# Work required
Select from the data all lines with the word "Parameters".

%%

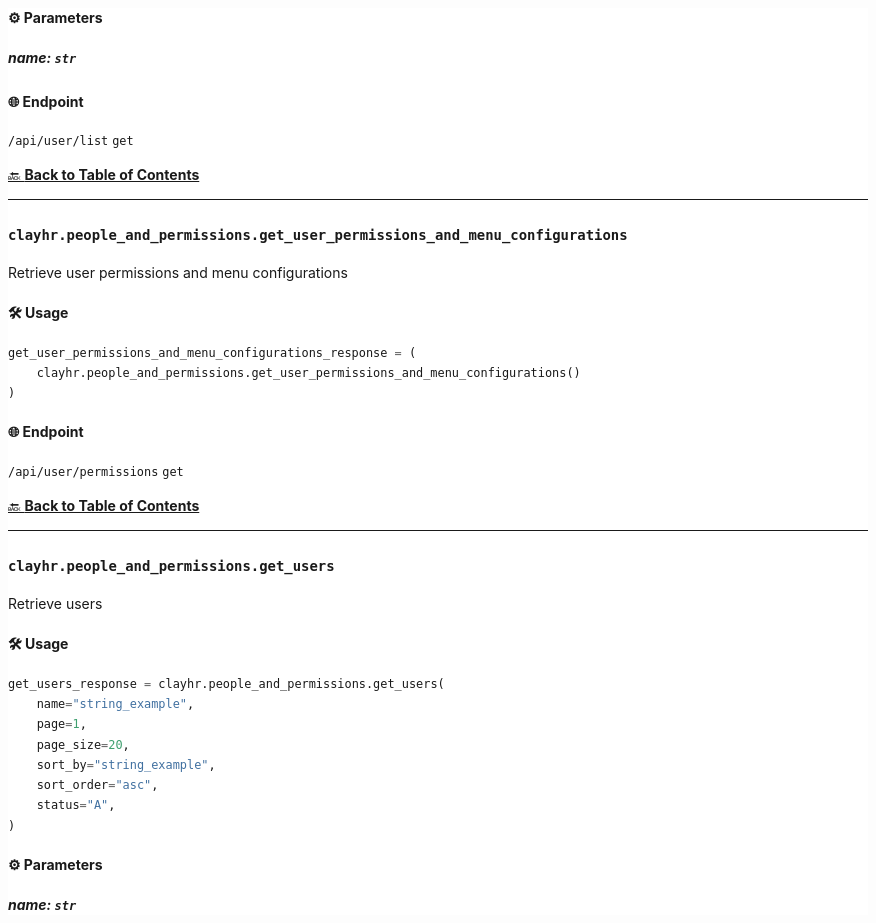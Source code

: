 #### ⚙️ Parameters<a id="⚙️-parameters"></a>

##### name: `str`<a id="name-str"></a>

#### 🌐 Endpoint<a id="🌐-endpoint"></a>

`/api/user/list` `get`

[🔙 **Back to Table of Contents**](#table-of-contents)

---

### `clayhr.people_and_permissions.get_user_permissions_and_menu_configurations`<a id="clayhrpeople_and_permissionsget_user_permissions_and_menu_configurations"></a>

Retrieve user permissions and menu configurations

#### 🛠️ Usage<a id="🛠️-usage"></a>

```python
get_user_permissions_and_menu_configurations_response = (
    clayhr.people_and_permissions.get_user_permissions_and_menu_configurations()
)
```

#### 🌐 Endpoint<a id="🌐-endpoint"></a>

`/api/user/permissions` `get`

[🔙 **Back to Table of Contents**](#table-of-contents)

---

### `clayhr.people_and_permissions.get_users`<a id="clayhrpeople_and_permissionsget_users"></a>

Retrieve users

#### 🛠️ Usage<a id="🛠️-usage"></a>

```python
get_users_response = clayhr.people_and_permissions.get_users(
    name="string_example",
    page=1,
    page_size=20,
    sort_by="string_example",
    sort_order="asc",
    status="A",
)
```

#### ⚙️ Parameters<a id="⚙️-parameters"></a>

##### name: `str`<a id="name-str"></a>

%%

# Written reply
: #### ⚙️ Parameters<a id="⚙️-parameters"></a>
#### ⚙️ Parameters<a id="⚙️-parameters"></a>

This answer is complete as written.